(Document images with source code)
Segment Open
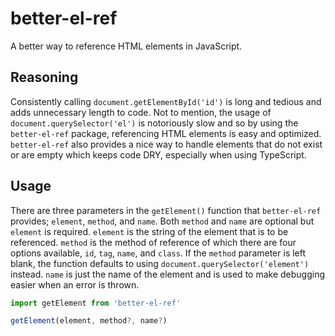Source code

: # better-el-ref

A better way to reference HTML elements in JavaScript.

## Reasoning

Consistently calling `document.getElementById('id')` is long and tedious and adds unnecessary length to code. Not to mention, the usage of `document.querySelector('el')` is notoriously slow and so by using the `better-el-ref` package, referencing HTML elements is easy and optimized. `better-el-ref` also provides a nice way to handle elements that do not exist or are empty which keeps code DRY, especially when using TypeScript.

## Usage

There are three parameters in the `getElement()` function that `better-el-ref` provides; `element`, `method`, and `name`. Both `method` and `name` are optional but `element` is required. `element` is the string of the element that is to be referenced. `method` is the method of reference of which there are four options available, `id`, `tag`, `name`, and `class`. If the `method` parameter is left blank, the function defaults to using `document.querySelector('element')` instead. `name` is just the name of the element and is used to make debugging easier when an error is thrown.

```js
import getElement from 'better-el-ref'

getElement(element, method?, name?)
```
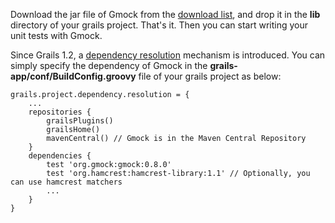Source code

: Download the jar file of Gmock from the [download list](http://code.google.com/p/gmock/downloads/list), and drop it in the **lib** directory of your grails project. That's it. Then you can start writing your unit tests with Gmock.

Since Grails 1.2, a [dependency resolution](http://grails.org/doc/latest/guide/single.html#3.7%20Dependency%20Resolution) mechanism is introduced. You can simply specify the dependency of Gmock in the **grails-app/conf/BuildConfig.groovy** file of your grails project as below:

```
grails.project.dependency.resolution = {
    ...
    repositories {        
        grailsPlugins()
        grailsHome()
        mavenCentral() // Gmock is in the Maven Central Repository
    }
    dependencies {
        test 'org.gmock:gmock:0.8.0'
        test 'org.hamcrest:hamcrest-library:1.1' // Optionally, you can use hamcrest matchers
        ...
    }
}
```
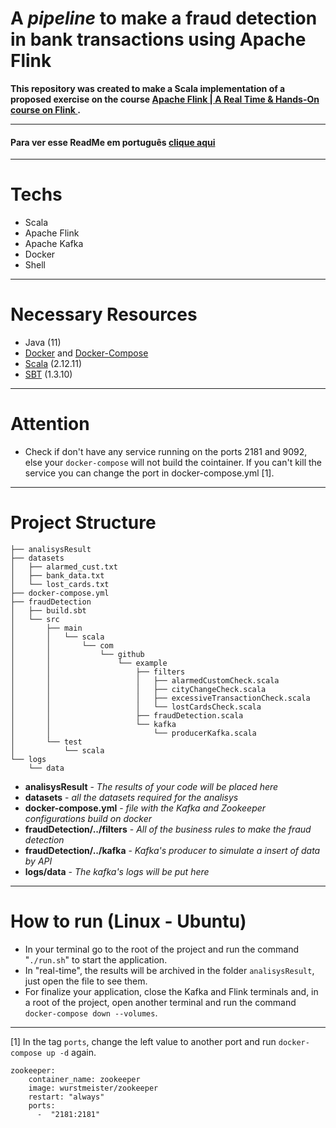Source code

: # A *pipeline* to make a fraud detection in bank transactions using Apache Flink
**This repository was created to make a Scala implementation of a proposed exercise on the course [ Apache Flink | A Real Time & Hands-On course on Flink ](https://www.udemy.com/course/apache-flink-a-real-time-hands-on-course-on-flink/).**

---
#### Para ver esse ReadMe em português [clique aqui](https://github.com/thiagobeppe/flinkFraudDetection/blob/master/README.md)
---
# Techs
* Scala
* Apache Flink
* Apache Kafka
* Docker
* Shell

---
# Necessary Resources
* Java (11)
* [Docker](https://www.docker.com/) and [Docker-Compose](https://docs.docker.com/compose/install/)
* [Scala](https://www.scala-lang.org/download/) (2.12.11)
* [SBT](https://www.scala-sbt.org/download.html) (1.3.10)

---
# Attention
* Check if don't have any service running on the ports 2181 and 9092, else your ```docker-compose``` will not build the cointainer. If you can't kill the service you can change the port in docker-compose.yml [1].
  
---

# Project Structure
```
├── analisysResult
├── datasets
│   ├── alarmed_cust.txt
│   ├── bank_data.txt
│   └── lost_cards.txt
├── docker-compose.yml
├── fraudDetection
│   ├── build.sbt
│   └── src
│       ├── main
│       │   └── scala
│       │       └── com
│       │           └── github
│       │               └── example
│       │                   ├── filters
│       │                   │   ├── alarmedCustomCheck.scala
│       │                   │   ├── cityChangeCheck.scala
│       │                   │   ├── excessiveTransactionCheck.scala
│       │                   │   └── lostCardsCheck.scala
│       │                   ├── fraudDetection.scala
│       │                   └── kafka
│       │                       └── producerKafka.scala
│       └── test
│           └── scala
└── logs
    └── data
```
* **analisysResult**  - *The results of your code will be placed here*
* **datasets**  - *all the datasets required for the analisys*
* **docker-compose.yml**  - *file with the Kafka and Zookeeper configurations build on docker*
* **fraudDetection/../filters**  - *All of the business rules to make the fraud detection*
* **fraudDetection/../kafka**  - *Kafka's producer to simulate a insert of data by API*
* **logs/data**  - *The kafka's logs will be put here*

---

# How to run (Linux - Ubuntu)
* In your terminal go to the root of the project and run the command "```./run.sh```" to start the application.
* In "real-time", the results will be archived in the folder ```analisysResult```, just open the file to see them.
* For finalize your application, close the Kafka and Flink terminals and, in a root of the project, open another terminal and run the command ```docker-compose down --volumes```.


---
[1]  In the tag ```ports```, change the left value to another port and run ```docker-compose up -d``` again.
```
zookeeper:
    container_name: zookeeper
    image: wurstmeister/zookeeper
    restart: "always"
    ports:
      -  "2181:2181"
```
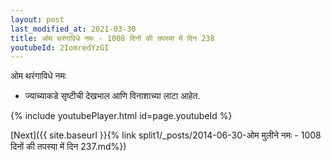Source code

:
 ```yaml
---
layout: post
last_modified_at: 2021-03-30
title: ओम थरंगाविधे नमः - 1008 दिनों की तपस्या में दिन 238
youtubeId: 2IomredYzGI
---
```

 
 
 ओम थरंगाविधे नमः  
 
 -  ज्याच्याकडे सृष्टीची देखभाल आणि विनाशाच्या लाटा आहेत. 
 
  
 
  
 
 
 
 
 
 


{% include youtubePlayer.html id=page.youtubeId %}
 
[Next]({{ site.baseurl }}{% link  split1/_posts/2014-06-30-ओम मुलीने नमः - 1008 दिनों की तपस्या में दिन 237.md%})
Segment Closed
HOW TO COMPLETE THIS TASK
Filter the records above down to the lines that hold the string "datasets".

REPLY TO THE EXERCISE
├── datasets
* **datasets**  - *all the datasets required for the analisys*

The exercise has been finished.